Handy-Jones ― the president and founder of the Cordale Q. Handy In Remembrance of Me Foundation, which provides headstones for families whose loved ones were killed by police ― said the incident shook her to the “core.”

“It just says we have more work to do,” she said. “I am preparing my 16-year-old to be willing and to be able to take the torch when I can no longer do it.”

“It really speaks to what I have been telling all my kids that, in America, Black people are born with such unfortunate circumstances that we have to fight from the time that we come out of the womb,” she added. “This is what it will be if we don’t start making change.”

In a Facebook post from May 2019, MN DOC described Gorder as “well known and highly respected among staff and incarcerated men at the facility.”

Nekima Levy Armstrong, a civil rights attorney and former president of the Minneapolis chapter of the NAACP, helped co-lead the church service on Sunday. She told HuffPost that she organized another demonstration held outside Orput’s house on Thursday.

Levy Armstrong said Gorder “hurled expletives” at the group on Thursday as well and that she was “shocked” by his behavior at the time. During that demonstration, Gorder walked into the crowd, causing some protesters to worry that he was about to harm someone, Levy Armstrong said.
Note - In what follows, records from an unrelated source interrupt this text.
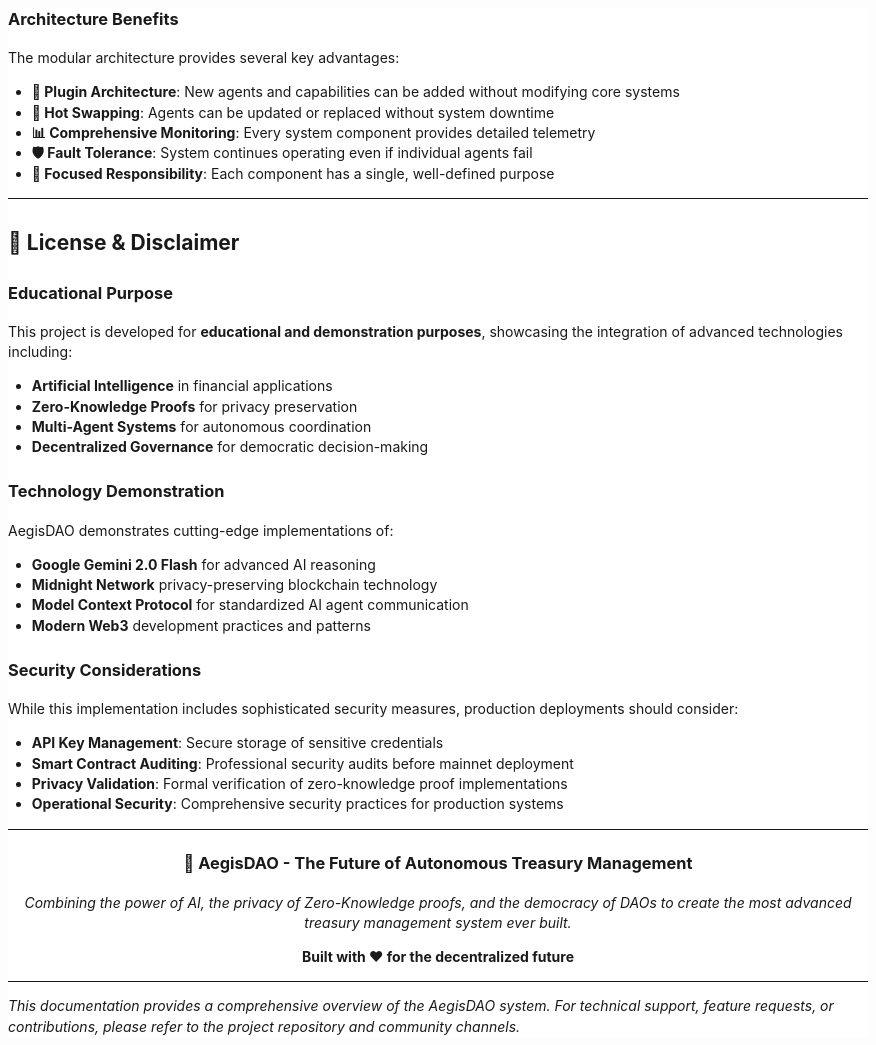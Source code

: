 ### **Architecture Benefits**

The modular architecture provides several key advantages:

- **🔌 Plugin Architecture**: New agents and capabilities can be added without modifying core systems
- **🔄 Hot Swapping**: Agents can be updated or replaced without system downtime
- **📊 Comprehensive Monitoring**: Every system component provides detailed telemetry
- **🛡️ Fault Tolerance**: System continues operating even if individual agents fail
- **🎯 Focused Responsibility**: Each component has a single, well-defined purpose

---

## 📄 License & Disclaimer

### **Educational Purpose**

This project is developed for **educational and demonstration purposes**, showcasing the integration of advanced technologies including:

- **Artificial Intelligence** in financial applications
- **Zero-Knowledge Proofs** for privacy preservation
- **Multi-Agent Systems** for autonomous coordination
- **Decentralized Governance** for democratic decision-making

### **Technology Demonstration**

AegisDAO demonstrates cutting-edge implementations of:

- **Google Gemini 2.0 Flash** for advanced AI reasoning
- **Midnight Network** privacy-preserving blockchain technology
- **Model Context Protocol** for standardized AI agent communication
- **Modern Web3** development practices and patterns

### **Security Considerations**

While this implementation includes sophisticated security measures, production deployments should consider:

- **API Key Management**: Secure storage of sensitive credentials
- **Smart Contract Auditing**: Professional security audits before mainnet deployment
- **Privacy Validation**: Formal verification of zero-knowledge proof implementations
- **Operational Security**: Comprehensive security practices for production systems

---

<div align="center">

### **🎯 AegisDAO - The Future of Autonomous Treasury Management**

*Combining the power of AI, the privacy of Zero-Knowledge proofs, and the democracy of DAOs to create the most advanced treasury management system ever built.*

**Built with ❤️ for the decentralized future**

</div>

---

*This documentation provides a comprehensive overview of the AegisDAO system. For technical support, feature requests, or contributions, please refer to the project repository and community channels.*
Instead, Gorder hugged one of the event’s speakers, Myon Burrell, a Black man who recently was released from prison after receiving a life sentence as a teenager, she said.

Gorder, as a corrections officer, knew Burrell while he was incarcerated, Levy Armstrong said. Still, she said, she was puzzled that Gorder acted hostile toward the group but then embraced Burrell.

“They apparently had a good relationship, but that doesn’t mean that he likes Black people in general,” Levy Armstrong said.

Several witnesses said MN DOC should fire Gorder.

“It was disturbing to me that he’s a correctional officer,” Handy-Jones said. “What are you doing when you’re on the job? You take you wherever you go. This is who you is on and off the job.”